(Given records)

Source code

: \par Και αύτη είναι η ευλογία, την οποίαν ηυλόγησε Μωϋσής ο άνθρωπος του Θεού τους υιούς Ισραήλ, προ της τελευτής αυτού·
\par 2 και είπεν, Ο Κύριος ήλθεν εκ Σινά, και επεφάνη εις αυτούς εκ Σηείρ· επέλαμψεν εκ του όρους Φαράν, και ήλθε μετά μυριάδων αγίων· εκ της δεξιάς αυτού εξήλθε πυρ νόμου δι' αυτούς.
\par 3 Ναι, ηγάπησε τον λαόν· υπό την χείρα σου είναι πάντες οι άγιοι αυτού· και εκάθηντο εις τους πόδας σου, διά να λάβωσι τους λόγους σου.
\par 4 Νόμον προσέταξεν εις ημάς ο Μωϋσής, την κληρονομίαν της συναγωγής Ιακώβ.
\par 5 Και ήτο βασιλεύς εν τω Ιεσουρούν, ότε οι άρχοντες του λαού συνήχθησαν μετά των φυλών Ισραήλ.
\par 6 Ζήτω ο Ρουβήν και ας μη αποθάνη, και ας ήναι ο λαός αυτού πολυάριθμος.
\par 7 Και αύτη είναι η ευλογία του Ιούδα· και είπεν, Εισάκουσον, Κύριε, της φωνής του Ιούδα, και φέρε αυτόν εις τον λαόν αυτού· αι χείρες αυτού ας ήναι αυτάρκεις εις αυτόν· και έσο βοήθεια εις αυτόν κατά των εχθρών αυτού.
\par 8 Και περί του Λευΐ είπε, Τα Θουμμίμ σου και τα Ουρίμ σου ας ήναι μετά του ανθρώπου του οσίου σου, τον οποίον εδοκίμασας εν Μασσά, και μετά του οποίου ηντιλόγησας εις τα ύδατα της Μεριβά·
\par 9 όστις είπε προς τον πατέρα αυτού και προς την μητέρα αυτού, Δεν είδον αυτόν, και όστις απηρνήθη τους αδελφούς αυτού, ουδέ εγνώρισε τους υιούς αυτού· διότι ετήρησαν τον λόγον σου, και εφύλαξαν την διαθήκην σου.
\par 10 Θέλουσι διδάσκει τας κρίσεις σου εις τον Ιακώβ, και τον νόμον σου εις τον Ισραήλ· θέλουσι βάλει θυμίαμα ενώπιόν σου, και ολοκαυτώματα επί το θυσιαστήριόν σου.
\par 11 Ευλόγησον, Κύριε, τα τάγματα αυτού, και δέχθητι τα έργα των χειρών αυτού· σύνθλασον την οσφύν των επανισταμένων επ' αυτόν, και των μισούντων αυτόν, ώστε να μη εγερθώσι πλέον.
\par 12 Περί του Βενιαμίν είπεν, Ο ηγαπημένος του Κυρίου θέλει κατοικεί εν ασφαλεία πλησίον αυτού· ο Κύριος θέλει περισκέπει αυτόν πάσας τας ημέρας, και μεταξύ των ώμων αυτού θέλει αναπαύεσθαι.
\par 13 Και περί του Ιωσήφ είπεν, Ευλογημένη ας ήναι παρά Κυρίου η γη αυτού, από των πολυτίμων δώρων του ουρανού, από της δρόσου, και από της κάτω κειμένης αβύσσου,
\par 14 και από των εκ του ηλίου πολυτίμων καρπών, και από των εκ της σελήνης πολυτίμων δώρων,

(End Given records)

→ **Task prompt**: The response should consist of all the entries, set down exactly.

→ **Solution for this problem**:
Source code

: \par Και αύτη είναι η ευλογία, την οποίαν ηυλόγησε Μωϋσής ο άνθρωπος του Θεού τους υιούς Ισραήλ, προ της τελευτής αυτού·
\par 2 και είπεν, Ο Κύριος ήλθεν εκ Σινά, και επεφάνη εις αυτούς εκ Σηείρ· επέλαμψεν εκ του όρους Φαράν, και ήλθε μετά μυριάδων αγίων· εκ της δεξιάς αυτού εξήλθε πυρ νόμου δι' αυτούς.
\par 3 Ναι, ηγάπησε τον λαόν· υπό την χείρα σου είναι πάντες οι άγιοι αυτού· και εκάθηντο εις τους πόδας σου, διά να λάβωσι τους λόγους σου.
\par 4 Νόμον προσέταξεν εις ημάς ο Μωϋσής, την κληρονομίαν της συναγωγής Ιακώβ.
\par 5 Και ήτο βασιλεύς εν τω Ιεσουρούν, ότε οι άρχοντες του λαού συνήχθησαν μετά των φυλών Ισραήλ.
\par 6 Ζήτω ο Ρουβήν και ας μη αποθάνη, και ας ήναι ο λαός αυτού πολυάριθμος.
\par 7 Και αύτη είναι η ευλογία του Ιούδα· και είπεν, Εισάκουσον, Κύριε, της φωνής του Ιούδα, και φέρε αυτόν εις τον λαόν αυτού· αι χείρες αυτού ας ήναι αυτάρκεις εις αυτόν· και έσο βοήθεια εις αυτόν κατά των εχθρών αυτού.
\par 8 Και περί του Λευΐ είπε, Τα Θουμμίμ σου και τα Ουρίμ σου ας ήναι μετά του ανθρώπου του οσίου σου, τον οποίον εδοκίμασας εν Μασσά, και μετά του οποίου ηντιλόγησας εις τα ύδατα της Μεριβά·
\par 9 όστις είπε προς τον πατέρα αυτού και προς την μητέρα αυτού, Δεν είδον αυτόν, και όστις απηρνήθη τους αδελφούς αυτού, ουδέ εγνώρισε τους υιούς αυτού· διότι ετήρησαν τον λόγον σου, και εφύλαξαν την διαθήκην σου.
\par 10 Θέλουσι διδάσκει τας κρίσεις σου εις τον Ιακώβ, και τον νόμον σου εις τον Ισραήλ· θέλουσι βάλει θυμίαμα ενώπιόν σου, και ολοκαυτώματα επί το θυσιαστήριόν σου.
\par 11 Ευλόγησον, Κύριε, τα τάγματα αυτού, και δέχθητι τα έργα των χειρών αυτού· σύνθλασον την οσφύν των επανισταμένων επ' αυτόν, και των μισούντων αυτόν, ώστε να μη εγερθώσι πλέον.
\par 12 Περί του Βενιαμίν είπεν, Ο ηγαπημένος του Κυρίου θέλει κατοικεί εν ασφαλεία πλησίον αυτού· ο Κύριος θέλει περισκέπει αυτόν πάσας τας ημέρας, και μεταξύ των ώμων αυτού θέλει αναπαύεσθαι.
\par 13 Και περί του Ιωσήφ είπεν, Ευλογημένη ας ήναι παρά Κυρίου η γη αυτού, από των πολυτίμων δώρων του ουρανού, από της δρόσου, και από της κάτω κειμένης αβύσσου,
\par 14 και από των εκ του ηλίου πολυτίμων καρπών, και από των εκ της σελήνης πολυτίμων δώρων,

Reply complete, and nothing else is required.